● **WORK INSTRUCTION**:
Filter the entries below, keeping every line that has the word "尝试获取资源".
++++++++
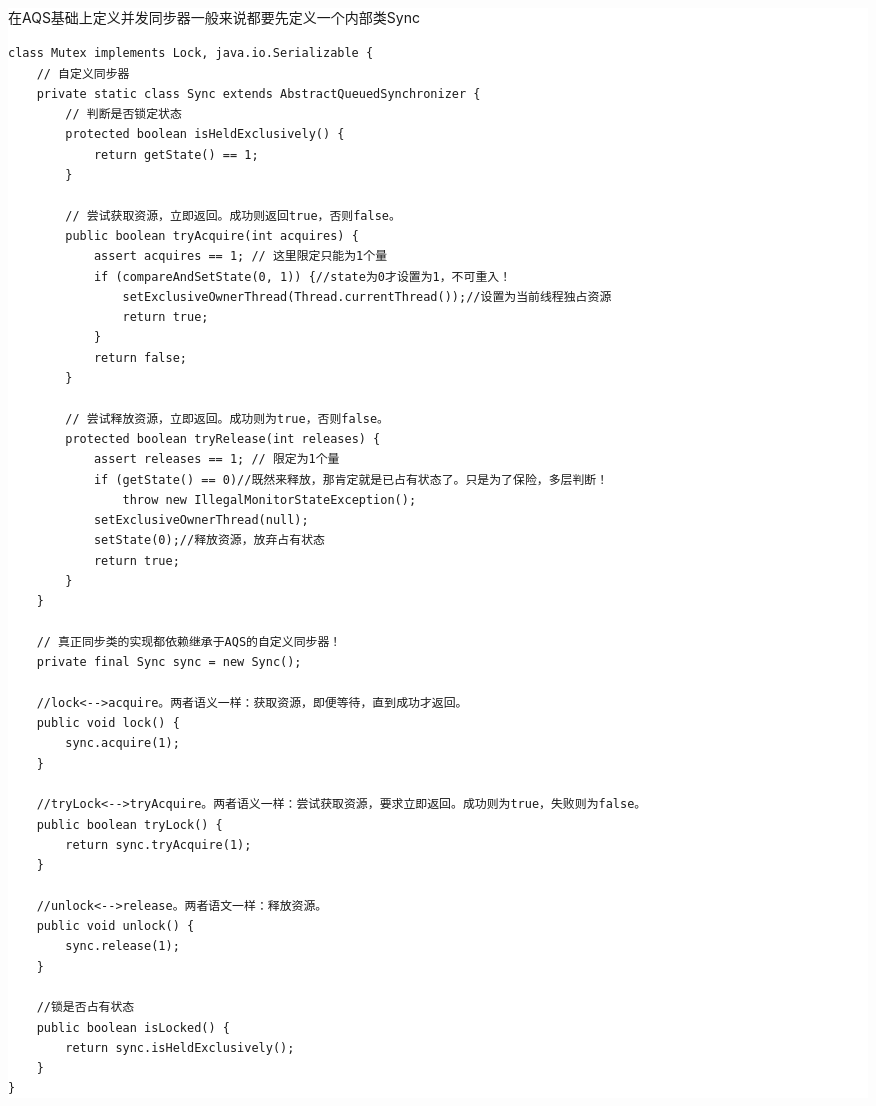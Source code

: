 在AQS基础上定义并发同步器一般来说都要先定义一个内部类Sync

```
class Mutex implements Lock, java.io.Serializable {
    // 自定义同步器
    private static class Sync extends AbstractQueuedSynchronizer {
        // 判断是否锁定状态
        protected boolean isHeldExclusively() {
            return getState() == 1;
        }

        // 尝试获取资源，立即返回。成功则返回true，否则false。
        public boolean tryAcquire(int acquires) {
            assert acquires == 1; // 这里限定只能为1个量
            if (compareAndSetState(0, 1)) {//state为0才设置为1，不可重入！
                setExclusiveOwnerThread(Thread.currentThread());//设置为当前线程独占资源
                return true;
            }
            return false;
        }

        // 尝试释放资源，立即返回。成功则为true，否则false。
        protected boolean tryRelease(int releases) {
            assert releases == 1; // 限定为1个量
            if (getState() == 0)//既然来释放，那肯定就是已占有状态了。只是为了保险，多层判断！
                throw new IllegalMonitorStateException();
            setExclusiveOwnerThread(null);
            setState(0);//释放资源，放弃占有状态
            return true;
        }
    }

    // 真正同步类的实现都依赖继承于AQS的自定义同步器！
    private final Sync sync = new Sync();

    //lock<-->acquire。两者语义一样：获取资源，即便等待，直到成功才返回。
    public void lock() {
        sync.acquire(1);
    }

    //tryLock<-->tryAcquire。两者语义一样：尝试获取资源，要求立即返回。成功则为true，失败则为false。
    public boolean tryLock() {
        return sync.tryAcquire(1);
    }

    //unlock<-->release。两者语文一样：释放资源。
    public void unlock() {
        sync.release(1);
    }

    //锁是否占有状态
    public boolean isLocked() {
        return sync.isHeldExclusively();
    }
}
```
++++++++
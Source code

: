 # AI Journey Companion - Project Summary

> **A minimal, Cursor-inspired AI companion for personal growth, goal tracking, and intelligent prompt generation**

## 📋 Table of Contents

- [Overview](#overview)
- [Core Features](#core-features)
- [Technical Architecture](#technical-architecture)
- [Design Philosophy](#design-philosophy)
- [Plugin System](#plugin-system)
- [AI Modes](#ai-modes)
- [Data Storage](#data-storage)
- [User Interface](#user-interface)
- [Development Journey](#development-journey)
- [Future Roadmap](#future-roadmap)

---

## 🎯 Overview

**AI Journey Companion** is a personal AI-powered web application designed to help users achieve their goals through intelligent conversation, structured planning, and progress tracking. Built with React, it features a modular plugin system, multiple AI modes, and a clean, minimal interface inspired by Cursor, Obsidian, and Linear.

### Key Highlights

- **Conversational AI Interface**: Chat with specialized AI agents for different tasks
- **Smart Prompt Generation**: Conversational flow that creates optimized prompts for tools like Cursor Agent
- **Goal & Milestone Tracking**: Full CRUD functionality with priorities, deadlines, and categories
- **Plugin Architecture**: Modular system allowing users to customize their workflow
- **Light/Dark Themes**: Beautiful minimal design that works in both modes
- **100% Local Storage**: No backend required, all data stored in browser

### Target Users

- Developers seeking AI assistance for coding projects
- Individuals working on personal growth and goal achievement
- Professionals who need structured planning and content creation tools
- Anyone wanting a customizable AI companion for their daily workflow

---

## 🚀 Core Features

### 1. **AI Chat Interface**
++++++++
● **EXPECTED ANSWER**:
        // 尝试获取资源，立即返回。成功则返回true，否则false。
    //tryLock<-->tryAcquire。两者语义一样：尝试获取资源，要求立即返回。成功则为true，失败则为false。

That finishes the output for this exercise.